**Exercise brief:**
Could you reproduce the lines below from the one with "preferential attachment and" through the one with "being designed in."? Keep both ends and add nothing.

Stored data
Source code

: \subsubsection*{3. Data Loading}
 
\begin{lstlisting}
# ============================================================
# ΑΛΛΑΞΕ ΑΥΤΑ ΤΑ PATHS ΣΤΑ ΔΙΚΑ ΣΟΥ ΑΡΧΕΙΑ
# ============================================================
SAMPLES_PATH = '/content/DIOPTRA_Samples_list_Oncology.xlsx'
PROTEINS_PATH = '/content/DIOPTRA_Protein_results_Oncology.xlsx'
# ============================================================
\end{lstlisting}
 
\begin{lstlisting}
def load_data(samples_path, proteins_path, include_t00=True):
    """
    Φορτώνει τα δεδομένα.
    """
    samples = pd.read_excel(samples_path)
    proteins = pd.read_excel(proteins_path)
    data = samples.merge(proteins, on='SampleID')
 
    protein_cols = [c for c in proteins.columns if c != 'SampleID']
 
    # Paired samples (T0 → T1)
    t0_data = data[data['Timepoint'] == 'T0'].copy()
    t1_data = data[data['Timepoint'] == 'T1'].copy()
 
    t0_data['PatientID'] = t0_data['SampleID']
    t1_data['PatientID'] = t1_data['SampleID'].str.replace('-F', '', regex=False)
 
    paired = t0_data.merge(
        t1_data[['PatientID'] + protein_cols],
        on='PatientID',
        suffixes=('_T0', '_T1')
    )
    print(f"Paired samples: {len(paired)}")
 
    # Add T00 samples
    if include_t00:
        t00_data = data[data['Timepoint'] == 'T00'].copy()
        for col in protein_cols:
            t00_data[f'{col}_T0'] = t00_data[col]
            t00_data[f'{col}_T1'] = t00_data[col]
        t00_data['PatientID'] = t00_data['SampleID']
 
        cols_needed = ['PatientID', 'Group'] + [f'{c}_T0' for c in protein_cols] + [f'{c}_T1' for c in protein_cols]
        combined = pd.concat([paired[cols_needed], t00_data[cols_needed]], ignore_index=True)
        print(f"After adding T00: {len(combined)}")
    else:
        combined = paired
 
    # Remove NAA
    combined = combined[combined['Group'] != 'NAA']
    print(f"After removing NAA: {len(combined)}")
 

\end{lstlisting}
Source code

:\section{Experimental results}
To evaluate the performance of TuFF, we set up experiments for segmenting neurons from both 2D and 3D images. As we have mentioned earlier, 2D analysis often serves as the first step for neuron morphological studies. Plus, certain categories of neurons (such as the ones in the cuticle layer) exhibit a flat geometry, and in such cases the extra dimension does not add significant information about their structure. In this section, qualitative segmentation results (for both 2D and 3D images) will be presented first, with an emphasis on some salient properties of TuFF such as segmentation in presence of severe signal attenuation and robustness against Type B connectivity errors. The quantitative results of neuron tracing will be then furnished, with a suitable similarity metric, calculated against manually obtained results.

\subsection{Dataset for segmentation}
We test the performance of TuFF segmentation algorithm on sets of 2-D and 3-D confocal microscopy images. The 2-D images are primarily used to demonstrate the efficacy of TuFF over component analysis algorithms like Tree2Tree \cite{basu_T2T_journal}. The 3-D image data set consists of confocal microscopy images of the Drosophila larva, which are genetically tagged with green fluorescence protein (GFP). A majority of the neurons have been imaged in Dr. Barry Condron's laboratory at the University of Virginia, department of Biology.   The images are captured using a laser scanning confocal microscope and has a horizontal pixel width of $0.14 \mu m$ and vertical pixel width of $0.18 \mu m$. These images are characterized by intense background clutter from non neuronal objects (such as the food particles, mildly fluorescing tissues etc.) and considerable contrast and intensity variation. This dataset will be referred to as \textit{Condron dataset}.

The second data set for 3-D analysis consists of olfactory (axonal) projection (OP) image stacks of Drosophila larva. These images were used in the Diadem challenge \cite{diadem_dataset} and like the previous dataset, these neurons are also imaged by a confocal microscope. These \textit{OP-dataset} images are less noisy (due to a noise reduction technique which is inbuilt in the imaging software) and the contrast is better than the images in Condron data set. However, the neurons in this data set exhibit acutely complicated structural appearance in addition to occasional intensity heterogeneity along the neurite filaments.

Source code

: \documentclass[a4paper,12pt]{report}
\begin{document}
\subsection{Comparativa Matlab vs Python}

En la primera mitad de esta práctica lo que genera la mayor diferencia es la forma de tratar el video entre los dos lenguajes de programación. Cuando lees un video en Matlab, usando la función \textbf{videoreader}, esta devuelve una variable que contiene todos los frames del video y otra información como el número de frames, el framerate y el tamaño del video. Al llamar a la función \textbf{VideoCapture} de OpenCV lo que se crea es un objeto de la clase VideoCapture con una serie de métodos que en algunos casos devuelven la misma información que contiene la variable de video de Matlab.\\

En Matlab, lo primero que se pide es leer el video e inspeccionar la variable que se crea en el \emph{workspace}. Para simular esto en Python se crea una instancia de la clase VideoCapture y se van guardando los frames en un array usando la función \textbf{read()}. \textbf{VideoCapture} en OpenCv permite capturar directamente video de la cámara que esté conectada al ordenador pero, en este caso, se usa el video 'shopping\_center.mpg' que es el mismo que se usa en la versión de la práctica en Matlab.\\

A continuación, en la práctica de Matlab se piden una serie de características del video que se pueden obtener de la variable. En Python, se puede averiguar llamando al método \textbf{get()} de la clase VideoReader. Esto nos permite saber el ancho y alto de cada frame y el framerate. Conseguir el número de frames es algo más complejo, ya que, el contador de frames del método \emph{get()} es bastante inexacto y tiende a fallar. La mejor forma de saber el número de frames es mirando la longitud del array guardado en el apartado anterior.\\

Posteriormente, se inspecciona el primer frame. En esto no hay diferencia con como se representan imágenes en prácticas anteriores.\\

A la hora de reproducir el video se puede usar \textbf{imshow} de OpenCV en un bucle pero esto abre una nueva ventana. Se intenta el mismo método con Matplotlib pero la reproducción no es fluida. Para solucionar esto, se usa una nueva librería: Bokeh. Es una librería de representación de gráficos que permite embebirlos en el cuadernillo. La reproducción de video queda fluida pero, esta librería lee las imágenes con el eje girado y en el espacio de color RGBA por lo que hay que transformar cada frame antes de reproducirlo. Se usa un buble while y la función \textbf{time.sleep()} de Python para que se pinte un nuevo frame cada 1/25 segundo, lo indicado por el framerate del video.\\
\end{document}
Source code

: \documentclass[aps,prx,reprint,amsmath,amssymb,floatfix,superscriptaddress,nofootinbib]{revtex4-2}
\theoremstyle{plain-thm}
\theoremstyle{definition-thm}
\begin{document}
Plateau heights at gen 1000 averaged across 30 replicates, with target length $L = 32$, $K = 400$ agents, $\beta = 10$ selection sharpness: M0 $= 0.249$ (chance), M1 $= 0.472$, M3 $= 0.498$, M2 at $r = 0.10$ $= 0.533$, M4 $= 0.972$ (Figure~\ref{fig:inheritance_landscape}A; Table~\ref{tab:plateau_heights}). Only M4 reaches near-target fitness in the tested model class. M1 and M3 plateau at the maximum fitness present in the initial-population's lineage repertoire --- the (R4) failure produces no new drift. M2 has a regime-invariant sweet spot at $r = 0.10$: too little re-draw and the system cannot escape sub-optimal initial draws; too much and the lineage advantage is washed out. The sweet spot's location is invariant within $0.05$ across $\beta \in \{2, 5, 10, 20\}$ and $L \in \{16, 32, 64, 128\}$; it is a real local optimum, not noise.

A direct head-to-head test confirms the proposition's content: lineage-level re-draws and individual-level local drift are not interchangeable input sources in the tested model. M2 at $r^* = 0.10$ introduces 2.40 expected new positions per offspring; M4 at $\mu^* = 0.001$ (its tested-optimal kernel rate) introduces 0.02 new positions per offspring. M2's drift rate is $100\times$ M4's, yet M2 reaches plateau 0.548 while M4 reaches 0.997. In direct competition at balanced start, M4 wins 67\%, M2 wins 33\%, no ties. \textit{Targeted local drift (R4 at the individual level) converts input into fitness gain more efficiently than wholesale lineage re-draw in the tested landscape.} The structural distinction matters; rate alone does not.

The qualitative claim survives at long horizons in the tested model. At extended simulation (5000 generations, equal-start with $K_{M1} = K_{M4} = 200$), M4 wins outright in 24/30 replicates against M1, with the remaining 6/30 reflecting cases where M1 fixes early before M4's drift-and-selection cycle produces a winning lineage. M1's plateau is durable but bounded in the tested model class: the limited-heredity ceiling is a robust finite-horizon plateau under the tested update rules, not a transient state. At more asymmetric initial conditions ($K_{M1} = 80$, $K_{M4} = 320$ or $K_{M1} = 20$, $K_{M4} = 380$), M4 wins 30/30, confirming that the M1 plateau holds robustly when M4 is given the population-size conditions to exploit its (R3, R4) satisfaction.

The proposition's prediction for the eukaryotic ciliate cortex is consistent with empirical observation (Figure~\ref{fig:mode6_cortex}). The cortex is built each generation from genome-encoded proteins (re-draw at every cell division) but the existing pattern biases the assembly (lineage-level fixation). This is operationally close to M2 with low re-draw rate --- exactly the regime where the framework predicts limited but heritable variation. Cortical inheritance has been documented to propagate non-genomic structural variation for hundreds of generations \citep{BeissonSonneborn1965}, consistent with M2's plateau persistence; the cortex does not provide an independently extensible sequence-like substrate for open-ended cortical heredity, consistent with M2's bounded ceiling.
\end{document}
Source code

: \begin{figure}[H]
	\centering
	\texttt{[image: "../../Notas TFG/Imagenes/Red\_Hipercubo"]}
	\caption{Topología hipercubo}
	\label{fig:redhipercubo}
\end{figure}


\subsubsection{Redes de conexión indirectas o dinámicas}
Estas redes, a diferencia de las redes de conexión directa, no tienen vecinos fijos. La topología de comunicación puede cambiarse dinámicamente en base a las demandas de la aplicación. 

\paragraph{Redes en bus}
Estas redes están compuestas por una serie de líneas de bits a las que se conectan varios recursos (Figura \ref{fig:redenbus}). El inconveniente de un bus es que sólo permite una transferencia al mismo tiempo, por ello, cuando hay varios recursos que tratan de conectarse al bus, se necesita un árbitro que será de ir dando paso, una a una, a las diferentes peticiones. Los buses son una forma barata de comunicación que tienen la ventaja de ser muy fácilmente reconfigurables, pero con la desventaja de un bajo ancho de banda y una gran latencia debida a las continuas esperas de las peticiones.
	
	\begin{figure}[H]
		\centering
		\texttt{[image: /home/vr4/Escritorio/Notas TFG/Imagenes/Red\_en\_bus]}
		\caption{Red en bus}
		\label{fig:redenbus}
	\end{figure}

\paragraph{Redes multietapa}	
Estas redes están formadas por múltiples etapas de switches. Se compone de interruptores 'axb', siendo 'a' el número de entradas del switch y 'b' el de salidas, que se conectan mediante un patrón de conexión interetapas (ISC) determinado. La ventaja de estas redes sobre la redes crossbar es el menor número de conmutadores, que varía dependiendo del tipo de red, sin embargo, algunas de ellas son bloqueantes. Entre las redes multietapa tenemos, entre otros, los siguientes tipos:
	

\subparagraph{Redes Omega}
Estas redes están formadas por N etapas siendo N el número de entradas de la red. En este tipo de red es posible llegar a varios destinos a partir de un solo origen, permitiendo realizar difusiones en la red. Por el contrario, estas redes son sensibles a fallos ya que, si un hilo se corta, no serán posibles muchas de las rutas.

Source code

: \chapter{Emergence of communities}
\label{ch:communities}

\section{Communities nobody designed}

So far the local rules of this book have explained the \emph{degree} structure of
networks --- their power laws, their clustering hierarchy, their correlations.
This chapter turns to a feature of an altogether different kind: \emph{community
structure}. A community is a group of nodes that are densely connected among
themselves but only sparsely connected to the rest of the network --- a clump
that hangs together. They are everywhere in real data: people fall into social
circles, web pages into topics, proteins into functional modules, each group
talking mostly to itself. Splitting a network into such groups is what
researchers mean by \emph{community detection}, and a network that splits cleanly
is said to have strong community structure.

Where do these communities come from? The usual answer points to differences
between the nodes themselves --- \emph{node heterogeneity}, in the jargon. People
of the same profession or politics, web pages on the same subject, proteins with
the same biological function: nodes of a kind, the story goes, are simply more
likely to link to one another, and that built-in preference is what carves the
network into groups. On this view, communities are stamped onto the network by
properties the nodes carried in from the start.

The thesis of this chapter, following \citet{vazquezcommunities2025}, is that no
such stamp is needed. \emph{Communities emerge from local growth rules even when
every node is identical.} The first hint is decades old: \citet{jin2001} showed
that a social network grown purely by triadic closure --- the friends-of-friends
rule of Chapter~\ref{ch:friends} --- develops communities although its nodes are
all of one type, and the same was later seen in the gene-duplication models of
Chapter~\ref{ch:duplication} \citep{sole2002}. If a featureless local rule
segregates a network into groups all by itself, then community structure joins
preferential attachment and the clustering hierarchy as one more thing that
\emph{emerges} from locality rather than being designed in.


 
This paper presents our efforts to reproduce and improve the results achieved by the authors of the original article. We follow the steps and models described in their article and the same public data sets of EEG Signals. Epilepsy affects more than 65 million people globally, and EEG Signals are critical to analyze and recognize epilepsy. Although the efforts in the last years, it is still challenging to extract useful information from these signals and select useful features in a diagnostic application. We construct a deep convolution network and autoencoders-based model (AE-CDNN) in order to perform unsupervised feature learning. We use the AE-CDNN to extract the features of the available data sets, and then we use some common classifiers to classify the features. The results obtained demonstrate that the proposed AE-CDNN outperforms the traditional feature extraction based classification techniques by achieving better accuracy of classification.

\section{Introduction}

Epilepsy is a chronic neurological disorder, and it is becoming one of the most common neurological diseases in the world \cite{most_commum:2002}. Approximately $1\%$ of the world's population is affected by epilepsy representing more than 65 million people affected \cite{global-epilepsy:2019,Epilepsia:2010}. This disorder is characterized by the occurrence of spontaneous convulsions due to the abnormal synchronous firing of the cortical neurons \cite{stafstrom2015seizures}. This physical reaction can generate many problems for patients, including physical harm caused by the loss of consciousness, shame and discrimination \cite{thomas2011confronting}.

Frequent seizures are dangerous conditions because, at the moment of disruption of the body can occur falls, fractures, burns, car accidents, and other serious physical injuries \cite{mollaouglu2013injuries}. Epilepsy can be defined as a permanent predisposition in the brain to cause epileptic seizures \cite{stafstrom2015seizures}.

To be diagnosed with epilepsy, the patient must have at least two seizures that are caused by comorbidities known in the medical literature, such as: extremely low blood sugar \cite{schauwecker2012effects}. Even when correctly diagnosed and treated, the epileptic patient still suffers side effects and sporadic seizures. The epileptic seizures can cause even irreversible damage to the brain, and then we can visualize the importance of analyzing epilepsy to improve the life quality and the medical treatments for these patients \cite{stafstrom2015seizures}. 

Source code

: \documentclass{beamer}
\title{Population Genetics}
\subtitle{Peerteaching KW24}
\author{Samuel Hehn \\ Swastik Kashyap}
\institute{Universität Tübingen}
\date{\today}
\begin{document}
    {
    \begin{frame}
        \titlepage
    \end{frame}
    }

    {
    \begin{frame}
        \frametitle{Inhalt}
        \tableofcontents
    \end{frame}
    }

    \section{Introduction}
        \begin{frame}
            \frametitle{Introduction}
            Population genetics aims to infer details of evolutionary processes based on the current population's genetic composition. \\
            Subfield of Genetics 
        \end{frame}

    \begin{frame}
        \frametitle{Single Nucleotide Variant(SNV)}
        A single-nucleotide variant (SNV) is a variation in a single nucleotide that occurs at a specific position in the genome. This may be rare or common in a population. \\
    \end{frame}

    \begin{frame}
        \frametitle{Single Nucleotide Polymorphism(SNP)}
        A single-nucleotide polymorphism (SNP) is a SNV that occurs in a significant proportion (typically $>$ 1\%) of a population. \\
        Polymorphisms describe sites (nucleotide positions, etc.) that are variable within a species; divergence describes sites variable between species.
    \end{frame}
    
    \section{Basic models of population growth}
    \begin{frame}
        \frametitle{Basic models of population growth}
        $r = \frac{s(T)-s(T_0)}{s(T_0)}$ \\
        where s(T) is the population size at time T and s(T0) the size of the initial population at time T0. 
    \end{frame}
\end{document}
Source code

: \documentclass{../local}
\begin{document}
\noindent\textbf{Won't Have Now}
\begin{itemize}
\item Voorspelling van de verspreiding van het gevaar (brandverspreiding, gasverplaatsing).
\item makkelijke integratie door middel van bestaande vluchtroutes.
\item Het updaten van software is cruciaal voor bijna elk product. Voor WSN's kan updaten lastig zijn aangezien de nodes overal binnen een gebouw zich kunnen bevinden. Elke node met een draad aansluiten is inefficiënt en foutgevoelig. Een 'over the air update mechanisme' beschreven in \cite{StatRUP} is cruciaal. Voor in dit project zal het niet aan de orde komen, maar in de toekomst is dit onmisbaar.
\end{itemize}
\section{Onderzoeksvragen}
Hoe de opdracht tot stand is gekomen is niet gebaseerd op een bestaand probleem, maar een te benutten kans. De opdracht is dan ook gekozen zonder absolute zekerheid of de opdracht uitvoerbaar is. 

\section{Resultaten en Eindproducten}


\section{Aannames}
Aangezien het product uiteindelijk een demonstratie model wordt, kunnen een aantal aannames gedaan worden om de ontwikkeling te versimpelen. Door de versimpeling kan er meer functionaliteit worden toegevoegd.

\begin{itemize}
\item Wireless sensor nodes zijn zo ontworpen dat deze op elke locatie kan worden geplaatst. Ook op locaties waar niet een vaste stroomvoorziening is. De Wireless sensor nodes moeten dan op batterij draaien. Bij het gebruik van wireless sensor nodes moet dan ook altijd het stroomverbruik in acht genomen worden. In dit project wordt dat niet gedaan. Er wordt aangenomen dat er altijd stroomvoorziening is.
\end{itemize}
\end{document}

**Output below:**
preferential attachment and the clustering hierarchy as one more thing that
\emph{emerges} from locality rather than being designed in.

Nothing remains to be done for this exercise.